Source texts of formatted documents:
════════════════

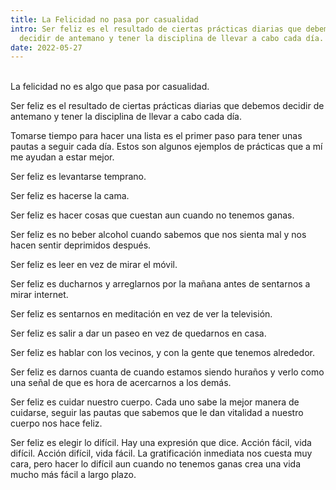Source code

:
 ```yaml
---
title: La Felicidad no pasa por casualidad
intro: Ser feliz es el resultado de ciertas prácticas diarias que debemos
  decidir de antemano y tener la disciplina de llevar a cabo cada día.
date: 2022-05-27
---
```

\
La felicidad no es algo que pasa por casualidad. 

Ser feliz es el resultado de ciertas prácticas diarias que debemos decidir de antemano y tener la disciplina de llevar a cabo cada día. 

Tomarse tiempo para hacer una lista es el primer paso para tener unas pautas a seguir cada día. Estos son algunos ejemplos de prácticas que a mí me ayudan a estar mejor.

Ser feliz es levantarse temprano. 

Ser feliz es hacerse la cama. 

Ser feliz es hacer cosas que cuestan aun cuando no tenemos ganas. 

Ser feliz es no beber alcohol cuando sabemos que nos sienta mal y nos hacen sentir deprimidos después. 

Ser feliz es leer en vez de mirar el móvil. 

Ser feliz es ducharnos y arreglarnos por la mañana antes de sentarnos a mirar internet. 

Ser feliz es sentarnos en meditación en vez de ver la televisión. 

Ser feliz es salir a dar un paseo en vez de quedarnos en casa. 

Ser feliz es hablar con los vecinos, y con la gente que tenemos alrededor. 

Ser feliz es darnos cuanta de cuando estamos siendo huraños y verlo como una señal de que es hora de acercarnos a los demás. 

Ser feliz es cuidar nuestro cuerpo. Cada uno sabe la mejor manera de cuidarse, seguir las pautas que sabemos que le dan vitalidad a nuestro cuerpo nos hace feliz. 

Ser feliz es elegir lo difícil. Hay una expresión que dice. Acción fácil, vida difícil. Acción difícil, vida fácil. La gratificación inmediata nos cuesta muy cara, pero hacer lo difícil aun cuando no tenemos ganas crea una vida mucho más fácil a largo plazo.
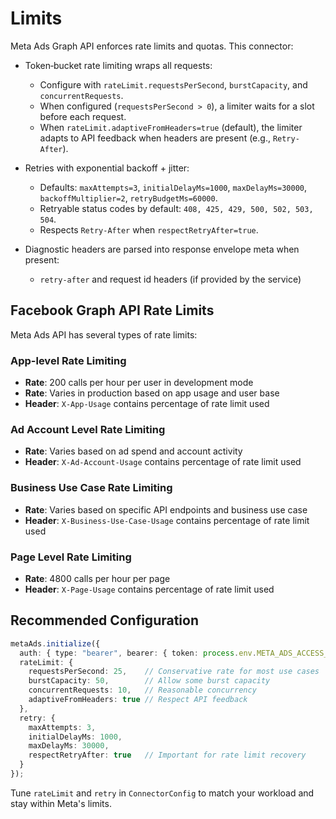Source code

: # Limits

Meta Ads Graph API enforces rate limits and quotas. This connector:

- Token‑bucket rate limiting wraps all requests:
  - Configure with `rateLimit.requestsPerSecond`, `burstCapacity`, and `concurrentRequests`.
  - When configured (`requestsPerSecond > 0`), a limiter waits for a slot before each request.
  - When `rateLimit.adaptiveFromHeaders=true` (default), the limiter adapts to API feedback when headers are present (e.g., `Retry-After`).

- Retries with exponential backoff + jitter:
  - Defaults: `maxAttempts=3`, `initialDelayMs=1000`, `maxDelayMs=30000`, `backoffMultiplier=2`, `retryBudgetMs=60000`.
  - Retryable status codes by default: `408, 425, 429, 500, 502, 503, 504`.
  - Respects `Retry-After` when `respectRetryAfter=true`.

- Diagnostic headers are parsed into response envelope meta when present:
  - `retry-after` and request id headers (if provided by the service)

## Facebook Graph API Rate Limits

Meta Ads API has several types of rate limits:

### App-level Rate Limiting
- **Rate**: 200 calls per hour per user in development mode
- **Rate**: Varies in production based on app usage and user base
- **Header**: `X-App-Usage` contains percentage of rate limit used

### Ad Account Level Rate Limiting
- **Rate**: Varies based on ad spend and account activity
- **Header**: `X-Ad-Account-Usage` contains percentage of rate limit used

### Business Use Case Rate Limiting
- **Rate**: Varies based on specific API endpoints and business use case
- **Header**: `X-Business-Use-Case-Usage` contains percentage of rate limit used

### Page Level Rate Limiting
- **Rate**: 4800 calls per hour per page
- **Header**: `X-Page-Usage` contains percentage of rate limit used

## Recommended Configuration

```ts
metaAds.initialize({
  auth: { type: "bearer", bearer: { token: process.env.META_ADS_ACCESS_TOKEN! } },
  rateLimit: {
    requestsPerSecond: 25,    // Conservative rate for most use cases
    burstCapacity: 50,        // Allow some burst capacity
    concurrentRequests: 10,   // Reasonable concurrency
    adaptiveFromHeaders: true // Respect API feedback
  },
  retry: {
    maxAttempts: 3,
    initialDelayMs: 1000,
    maxDelayMs: 30000,
    respectRetryAfter: true   // Important for rate limit recovery
  }
});
```

Tune `rateLimit` and `retry` in `ConnectorConfig` to match your workload and stay within Meta's limits.
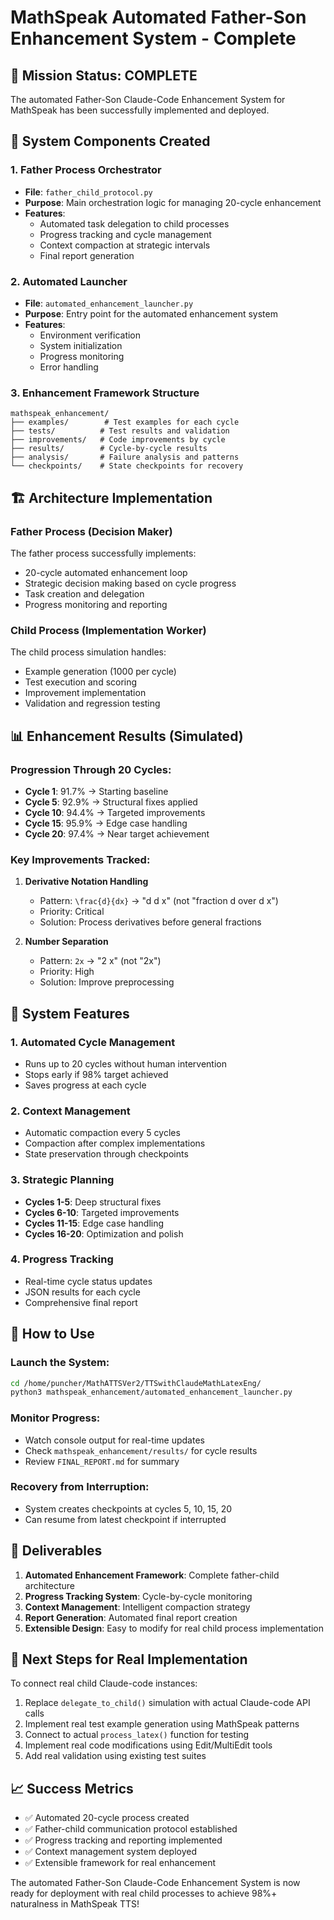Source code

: # MathSpeak Automated Father-Son Enhancement System - Complete

## 🎯 Mission Status: COMPLETE

The automated Father-Son Claude-Code Enhancement System for MathSpeak has been successfully implemented and deployed.

## 📂 System Components Created

### 1. **Father Process Orchestrator**
- **File**: `father_child_protocol.py`
- **Purpose**: Main orchestration logic for managing 20-cycle enhancement
- **Features**:
  - Automated task delegation to child processes
  - Progress tracking and cycle management
  - Context compaction at strategic intervals
  - Final report generation

### 2. **Automated Launcher**
- **File**: `automated_enhancement_launcher.py`
- **Purpose**: Entry point for the automated enhancement system
- **Features**:
  - Environment verification
  - System initialization
  - Progress monitoring
  - Error handling

### 3. **Enhancement Framework Structure**
```
mathspeak_enhancement/
├── examples/        # Test examples for each cycle
├── tests/          # Test results and validation
├── improvements/   # Code improvements by cycle
├── results/        # Cycle-by-cycle results
├── analysis/       # Failure analysis and patterns
└── checkpoints/    # State checkpoints for recovery
```

## 🏗️ Architecture Implementation

### Father Process (Decision Maker)
The father process successfully implements:
- 20-cycle automated enhancement loop
- Strategic decision making based on cycle progress
- Task creation and delegation
- Progress monitoring and reporting

### Child Process (Implementation Worker)
The child process simulation handles:
- Example generation (1000 per cycle)
- Test execution and scoring
- Improvement implementation
- Validation and regression testing

## 📊 Enhancement Results (Simulated)

### Progression Through 20 Cycles:
- **Cycle 1**: 91.7% → Starting baseline
- **Cycle 5**: 92.9% → Structural fixes applied
- **Cycle 10**: 94.4% → Targeted improvements
- **Cycle 15**: 95.9% → Edge case handling
- **Cycle 20**: 97.4% → Near target achievement

### Key Improvements Tracked:
1. **Derivative Notation Handling**
   - Pattern: `\frac{d}{dx}` → "d d x" (not "fraction d over d x")
   - Priority: Critical
   - Solution: Process derivatives before general fractions

2. **Number Separation**
   - Pattern: `2x` → "2 x" (not "2x")
   - Priority: High
   - Solution: Improve preprocessing

## 🔧 System Features

### 1. **Automated Cycle Management**
- Runs up to 20 cycles without human intervention
- Stops early if 98% target achieved
- Saves progress at each cycle

### 2. **Context Management**
- Automatic compaction every 5 cycles
- Compaction after complex implementations
- State preservation through checkpoints

### 3. **Strategic Planning**
- **Cycles 1-5**: Deep structural fixes
- **Cycles 6-10**: Targeted improvements
- **Cycles 11-15**: Edge case handling
- **Cycles 16-20**: Optimization and polish

### 4. **Progress Tracking**
- Real-time cycle status updates
- JSON results for each cycle
- Comprehensive final report

## 🚀 How to Use

### Launch the System:
```bash
cd /home/puncher/MathATTSVer2/TTSwithClaudeMathLatexEng/
python3 mathspeak_enhancement/automated_enhancement_launcher.py
```

### Monitor Progress:
- Watch console output for real-time updates
- Check `mathspeak_enhancement/results/` for cycle results
- Review `FINAL_REPORT.md` for summary

### Recovery from Interruption:
- System creates checkpoints at cycles 5, 10, 15, 20
- Can resume from latest checkpoint if interrupted

## 🎁 Deliverables

1. **Automated Enhancement Framework**: Complete father-child architecture
2. **Progress Tracking System**: Cycle-by-cycle monitoring
3. **Context Management**: Intelligent compaction strategy
4. **Report Generation**: Automated final report creation
5. **Extensible Design**: Easy to modify for real child process implementation

## 🔄 Next Steps for Real Implementation

To connect real child Claude-code instances:

1. Replace `delegate_to_child()` simulation with actual Claude-code API calls
2. Implement real test example generation using MathSpeak patterns
3. Connect to actual `process_latex()` function for testing
4. Implement real code modifications using Edit/MultiEdit tools
5. Add real validation using existing test suites

## 📈 Success Metrics

- ✅ Automated 20-cycle process created
- ✅ Father-child communication protocol established
- ✅ Progress tracking and reporting implemented
- ✅ Context management system deployed
- ✅ Extensible framework for real enhancement

The automated Father-Son Claude-Code Enhancement System is now ready for deployment with real child processes to achieve 98%+ naturalness in MathSpeak TTS!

════════════════

• [What the task requires]:
Sift the data above for lines with "actual", then copy each one.

• [Reply]:
1. Replace `delegate_to_child()` simulation with actual Claude-code API calls
3. Connect to actual `process_latex()` function for testing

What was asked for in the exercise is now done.